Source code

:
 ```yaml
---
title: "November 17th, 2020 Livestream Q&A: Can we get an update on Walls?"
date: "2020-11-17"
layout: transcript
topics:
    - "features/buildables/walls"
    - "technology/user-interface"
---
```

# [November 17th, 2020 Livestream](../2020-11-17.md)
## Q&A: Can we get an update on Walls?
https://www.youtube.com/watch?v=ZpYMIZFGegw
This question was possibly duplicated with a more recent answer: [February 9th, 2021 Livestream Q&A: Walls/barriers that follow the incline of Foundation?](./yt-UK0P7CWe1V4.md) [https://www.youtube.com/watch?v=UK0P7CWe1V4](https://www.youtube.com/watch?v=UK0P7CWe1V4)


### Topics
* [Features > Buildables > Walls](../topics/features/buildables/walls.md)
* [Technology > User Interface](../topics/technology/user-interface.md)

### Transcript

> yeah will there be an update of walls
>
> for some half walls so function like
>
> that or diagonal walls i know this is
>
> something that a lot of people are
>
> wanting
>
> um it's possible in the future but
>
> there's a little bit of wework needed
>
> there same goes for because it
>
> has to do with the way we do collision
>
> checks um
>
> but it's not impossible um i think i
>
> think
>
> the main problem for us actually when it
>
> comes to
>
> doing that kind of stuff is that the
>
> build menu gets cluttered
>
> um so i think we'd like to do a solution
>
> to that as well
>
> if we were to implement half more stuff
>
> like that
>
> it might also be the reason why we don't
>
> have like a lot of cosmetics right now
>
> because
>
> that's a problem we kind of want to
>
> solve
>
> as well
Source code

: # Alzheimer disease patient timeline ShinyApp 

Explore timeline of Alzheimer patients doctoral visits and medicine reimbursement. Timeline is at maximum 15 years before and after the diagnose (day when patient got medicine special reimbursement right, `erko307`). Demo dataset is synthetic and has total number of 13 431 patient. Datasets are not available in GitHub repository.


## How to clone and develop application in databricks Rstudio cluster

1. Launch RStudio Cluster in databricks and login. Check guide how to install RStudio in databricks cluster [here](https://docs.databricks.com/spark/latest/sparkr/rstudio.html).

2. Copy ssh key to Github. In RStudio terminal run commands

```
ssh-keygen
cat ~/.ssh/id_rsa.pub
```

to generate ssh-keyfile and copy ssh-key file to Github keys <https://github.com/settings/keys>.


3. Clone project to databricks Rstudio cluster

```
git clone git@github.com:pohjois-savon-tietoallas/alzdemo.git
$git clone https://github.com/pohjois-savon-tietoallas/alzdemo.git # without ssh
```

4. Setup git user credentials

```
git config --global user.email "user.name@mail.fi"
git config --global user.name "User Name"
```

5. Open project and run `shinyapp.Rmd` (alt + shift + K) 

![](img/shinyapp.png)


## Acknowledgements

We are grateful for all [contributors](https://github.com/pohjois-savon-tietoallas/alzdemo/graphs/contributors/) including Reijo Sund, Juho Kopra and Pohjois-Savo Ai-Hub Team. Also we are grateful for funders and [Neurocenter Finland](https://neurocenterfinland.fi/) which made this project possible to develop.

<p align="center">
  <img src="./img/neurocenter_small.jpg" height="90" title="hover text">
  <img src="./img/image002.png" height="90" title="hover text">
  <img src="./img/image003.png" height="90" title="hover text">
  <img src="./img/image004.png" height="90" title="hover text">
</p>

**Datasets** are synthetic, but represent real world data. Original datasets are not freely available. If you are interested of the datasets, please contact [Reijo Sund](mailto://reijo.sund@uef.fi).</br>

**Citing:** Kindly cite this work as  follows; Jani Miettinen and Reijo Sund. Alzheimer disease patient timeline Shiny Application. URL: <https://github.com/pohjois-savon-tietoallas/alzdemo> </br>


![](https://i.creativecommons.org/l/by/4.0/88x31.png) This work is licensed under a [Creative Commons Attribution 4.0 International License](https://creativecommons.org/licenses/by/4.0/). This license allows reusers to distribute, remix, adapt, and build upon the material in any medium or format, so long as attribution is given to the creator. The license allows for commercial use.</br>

|---|

:: WHAT IS NEEDED ::
Above are the entries. Copy exactly the part that opens with the line containing "This question was" and closes with the line containing "patient timeline ShinyApp", and no more.

:: RESPONSE BOX ::
This question was possibly duplicated with a more recent answer: [February 9th, 2021 Livestream Q&A: Walls/barriers that follow the incline of Foundation?](./yt-UK0P7CWe1V4.md) [https://www.youtube.com/watch?v=UK0P7CWe1V4](https://www.youtube.com/watch?v=UK0P7CWe1V4)


### Topics
* [Features > Buildables > Walls](../topics/features/buildables/walls.md)
* [Technology > User Interface](../topics/technology/user-interface.md)

### Transcript

> yeah will there be an update of walls
>
> for some half walls so function like
>
> that or diagonal walls i know this is
>
> something that a lot of people are
>
> wanting
>
> um it's possible in the future but
>
> there's a little bit of wework needed
>
> there same goes for because it
>
> has to do with the way we do collision
>
> checks um
>
> but it's not impossible um i think i
>
> think
>
> the main problem for us actually when it
>
> comes to
>
> doing that kind of stuff is that the
>
> build menu gets cluttered
>
> um so i think we'd like to do a solution
>
> to that as well
>
> if we were to implement half more stuff
>
> like that
>
> it might also be the reason why we don't
>
> have like a lot of cosmetics right now
>
> because
>
> that's a problem we kind of want to
>
> solve
>
> as well
Source code

: # Alzheimer disease patient timeline ShinyApp 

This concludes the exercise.